# RECORDS TO PROCESS
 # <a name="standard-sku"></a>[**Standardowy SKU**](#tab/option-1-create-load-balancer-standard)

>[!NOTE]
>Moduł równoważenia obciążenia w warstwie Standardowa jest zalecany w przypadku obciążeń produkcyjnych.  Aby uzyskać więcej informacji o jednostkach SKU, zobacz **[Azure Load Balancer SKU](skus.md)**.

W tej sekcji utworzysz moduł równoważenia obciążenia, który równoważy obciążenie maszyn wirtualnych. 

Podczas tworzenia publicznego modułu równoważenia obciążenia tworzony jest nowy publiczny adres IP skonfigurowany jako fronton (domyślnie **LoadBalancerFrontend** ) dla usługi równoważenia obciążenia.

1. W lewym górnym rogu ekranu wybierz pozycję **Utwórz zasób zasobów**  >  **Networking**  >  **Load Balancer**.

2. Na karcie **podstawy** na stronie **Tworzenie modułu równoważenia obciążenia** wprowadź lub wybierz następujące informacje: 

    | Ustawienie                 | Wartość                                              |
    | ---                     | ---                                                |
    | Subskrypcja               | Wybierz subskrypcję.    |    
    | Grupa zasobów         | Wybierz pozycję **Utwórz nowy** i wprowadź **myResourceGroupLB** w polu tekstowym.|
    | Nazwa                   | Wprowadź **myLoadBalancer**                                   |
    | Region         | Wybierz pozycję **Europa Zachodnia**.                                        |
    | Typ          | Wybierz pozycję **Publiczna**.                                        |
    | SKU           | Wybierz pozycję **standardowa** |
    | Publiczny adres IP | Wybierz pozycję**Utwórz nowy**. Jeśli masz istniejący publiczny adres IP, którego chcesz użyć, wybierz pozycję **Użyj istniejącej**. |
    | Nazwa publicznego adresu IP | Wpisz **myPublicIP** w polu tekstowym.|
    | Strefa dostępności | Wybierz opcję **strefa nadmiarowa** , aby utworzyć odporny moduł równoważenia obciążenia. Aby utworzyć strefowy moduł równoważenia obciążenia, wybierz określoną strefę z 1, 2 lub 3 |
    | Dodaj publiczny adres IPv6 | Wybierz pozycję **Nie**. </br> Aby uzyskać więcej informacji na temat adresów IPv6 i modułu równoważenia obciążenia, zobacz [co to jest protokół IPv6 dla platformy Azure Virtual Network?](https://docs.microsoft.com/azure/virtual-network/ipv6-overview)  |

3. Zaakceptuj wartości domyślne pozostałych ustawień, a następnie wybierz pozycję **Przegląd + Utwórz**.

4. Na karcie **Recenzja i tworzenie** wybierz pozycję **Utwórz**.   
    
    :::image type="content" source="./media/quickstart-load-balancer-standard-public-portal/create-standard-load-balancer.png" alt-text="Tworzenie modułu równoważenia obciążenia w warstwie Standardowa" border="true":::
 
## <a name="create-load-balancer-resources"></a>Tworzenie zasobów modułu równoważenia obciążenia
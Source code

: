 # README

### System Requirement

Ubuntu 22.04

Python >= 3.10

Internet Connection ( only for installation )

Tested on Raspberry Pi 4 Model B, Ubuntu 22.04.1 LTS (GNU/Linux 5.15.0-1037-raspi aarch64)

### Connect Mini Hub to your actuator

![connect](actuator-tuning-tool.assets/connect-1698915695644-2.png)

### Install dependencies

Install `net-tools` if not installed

# ACTIVITY
Every line of the data above should be copied exactly.

# REPLY
 # <a name="standard-sku"></a>[**Standardowy SKU**](#tab/option-1-create-load-balancer-standard)

>[!NOTE]
>Moduł równoważenia obciążenia w warstwie Standardowa jest zalecany w przypadku obciążeń produkcyjnych.  Aby uzyskać więcej informacji o jednostkach SKU, zobacz **[Azure Load Balancer SKU](skus.md)**.

W tej sekcji utworzysz moduł równoważenia obciążenia, który równoważy obciążenie maszyn wirtualnych. 

Podczas tworzenia publicznego modułu równoważenia obciążenia tworzony jest nowy publiczny adres IP skonfigurowany jako fronton (domyślnie **LoadBalancerFrontend** ) dla usługi równoważenia obciążenia.

1. W lewym górnym rogu ekranu wybierz pozycję **Utwórz zasób zasobów**  >  **Networking**  >  **Load Balancer**.

2. Na karcie **podstawy** na stronie **Tworzenie modułu równoważenia obciążenia** wprowadź lub wybierz następujące informacje: 

    | Ustawienie                 | Wartość                                              |
    | ---                     | ---                                                |
    | Subskrypcja               | Wybierz subskrypcję.    |    
    | Grupa zasobów         | Wybierz pozycję **Utwórz nowy** i wprowadź **myResourceGroupLB** w polu tekstowym.|
    | Nazwa                   | Wprowadź **myLoadBalancer**                                   |
    | Region         | Wybierz pozycję **Europa Zachodnia**.                                        |
    | Typ          | Wybierz pozycję **Publiczna**.                                        |
    | SKU           | Wybierz pozycję **standardowa** |
    | Publiczny adres IP | Wybierz pozycję**Utwórz nowy**. Jeśli masz istniejący publiczny adres IP, którego chcesz użyć, wybierz pozycję **Użyj istniejącej**. |
    | Nazwa publicznego adresu IP | Wpisz **myPublicIP** w polu tekstowym.|
    | Strefa dostępności | Wybierz opcję **strefa nadmiarowa** , aby utworzyć odporny moduł równoważenia obciążenia. Aby utworzyć strefowy moduł równoważenia obciążenia, wybierz określoną strefę z 1, 2 lub 3 |
    | Dodaj publiczny adres IPv6 | Wybierz pozycję **Nie**. </br> Aby uzyskać więcej informacji na temat adresów IPv6 i modułu równoważenia obciążenia, zobacz [co to jest protokół IPv6 dla platformy Azure Virtual Network?](https://docs.microsoft.com/azure/virtual-network/ipv6-overview)  |

3. Zaakceptuj wartości domyślne pozostałych ustawień, a następnie wybierz pozycję **Przegląd + Utwórz**.

4. Na karcie **Recenzja i tworzenie** wybierz pozycję **Utwórz**.   
    
    :::image type="content" source="./media/quickstart-load-balancer-standard-public-portal/create-standard-load-balancer.png" alt-text="Tworzenie modułu równoważenia obciążenia w warstwie Standardowa" border="true":::
 
## <a name="create-load-balancer-resources"></a>Tworzenie zasobów modułu równoważenia obciążenia
Source code

: # README

### System Requirement

Ubuntu 22.04

Python >= 3.10

Internet Connection ( only for installation )

Tested on Raspberry Pi 4 Model B, Ubuntu 22.04.1 LTS (GNU/Linux 5.15.0-1037-raspi aarch64)

### Connect Mini Hub to your actuator

![connect](actuator-tuning-tool.assets/connect-1698915695644-2.png)

### Install dependencies

Install `net-tools` if not installed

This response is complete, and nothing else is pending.